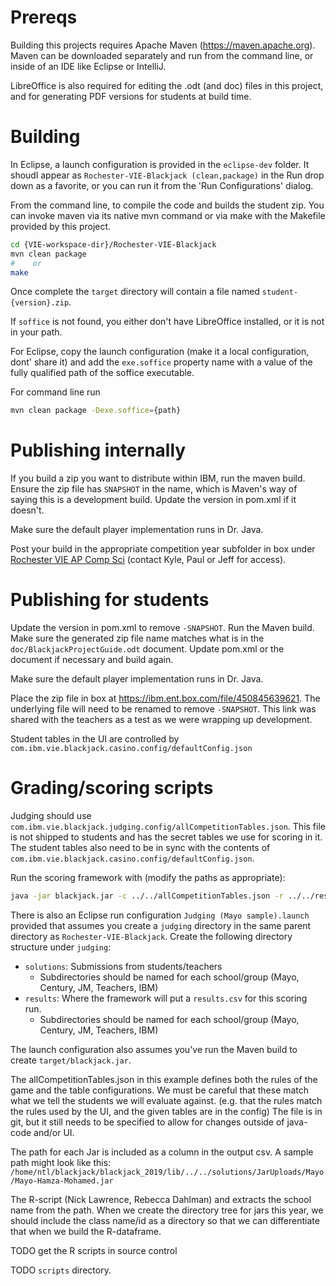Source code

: 
# Prereqs

Building this projects requires Apache Maven (https://maven.apache.org). Maven can be downloaded separately and run from the command line, or inside of an IDE like Eclipse or IntelliJ.

LibreOffice is also required for editing the .odt (and doc) files in this project, and for generating PDF versions for students at build time.

# Building

In Eclipse, a launch configuration is provided in the `eclipse-dev` folder. It shoudl appear as `Rochester-VIE-Blackjack (clean,package)` in the Run drop down as a favorite, or you can run it from the 'Run Configurations' dialog.

From the command line, to compile the code and builds the student zip. You can invoke maven via its native mvn command or via make with the Makefile provided by this project.

```bash
cd {VIE-workspace-dir}/Rochester-VIE-Blackjack
mvn clean package
#    or
make
```

Once complete the `target` directory will contain a file named `student-{version}.zip`. 

If `soffice` is not found, you either don't have LibreOffice installed, or it is not in your path. 

For Eclipse, copy the launch configuration (make it a local configuration, dont' share it) and add the `exe.soffice` property name with a value of the fully qualified path of the soffice executable.

For command line run

```bash
mvn clean package -Dexe.soffice={path}
```

# Publishing internally

If you build a zip you want to distribute within IBM, run the maven build. Ensure the zip file has `SNAPSHOT` in the name, which is Maven's way of saying this is a development build. Update the version in pom.xml if it doesn't. 

Make sure the default player implementation runs in Dr. Java.

Post your build in the appropriate competition year subfolder in box under [Rochester VIE AP Comp Sci](https://ibm.ent.box.com/folder/7663865070) (contact Kyle, Paul or Jeff for access).



# Publishing for students

Update the version in pom.xml to remove `-SNAPSHOT`. Run the Maven build. Make sure the generated zip file name matches what is in the `doc/BlackjackProjectGuide.odt` document. Update pom.xml or the document if necessary and build again.

Make sure the default player implementation runs in Dr. Java.

Place the zip file in box at https://ibm.ent.box.com/file/450845639621.
The underlying file will need to be renamed to remove `-SNAPSHOT`. This link was shared with the teachers as a test as we were wrapping up development.

Student tables in the UI are controlled by `com.ibm.vie.blackjack.casino.config/defaultConfig.json`

# Grading/scoring scripts

Judging should use `com.ibm.vie.blackjack.judging.config/allCompetitionTables.json`. This file is not shipped to students and has the secret tables we use for scoring in it. The student tables also need to be in sync with the contents of `com.ibm.vie.blackjack.casino.config/defaultConfig.json`.

Run the scoring framework with (modify the paths as appropriate):

```bash
java -jar blackjack.jar -c ../../allCompetitionTables.json -r ../../results.csv -d ../../solutions/
```

There is also an Eclipse run configuration `Judging (Mayo sample).launch` provided that assumes you create a `judging` directory in the same parent directory as `Rochester-VIE-Blackjack`. Create the following directory structure under `judging`:

- `solutions`: Submissions from students/teachers
	- Subdirectories should be named for each school/group (Mayo, Century, JM, Teachers, IBM)
- `results`: Where the framework will put a `results.csv` for this scoring run.
	- Subdirectories should be named for each school/group (Mayo, Century, JM, Teachers, IBM) 

The launch configuration also assumes you've run the Maven build to create `target/blackjack.jar`.

The allCompetitionTables.json in this example defines both the rules of the game and the table configurations. We must be careful that these match what we tell the students we will evaluate against. (e.g. that the rules match the rules used by the UI, and the given tables are in the config) The file is in git, but it still needs to be specified to allow for changes outside of java-code and/or UI.


The path for each Jar is included as a column in the output csv.  A sample path might look like this:
```/home/ntl/blackjack/blackjack_2019/lib/../../solutions/JarUploads/Mayo/Mayo-Hamza-Mohamed.jar```

The R-script (Nick Lawrence, Rebecca Dahlman) and extracts the school name from the path. When we create the directory tree for jars this year, we should include the class name/id as a directory so that we can differentiate that when we build the R-dataframe.

TODO get the R scripts in source control

TODO `scripts` directory.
*-*-*
__What is being asked__:
Give the exact lines, and only those, from the line containing "this scoring run." through the line containing "The launch configuration also" in the entries above.

__Exercise solution__:
- `results`: Where the framework will put a `results.csv` for this scoring run.
	- Subdirectories should be named for each school/group (Mayo, Century, JM, Teachers, IBM) 

The launch configuration also assumes you've run the Maven build to create `target/blackjack.jar`.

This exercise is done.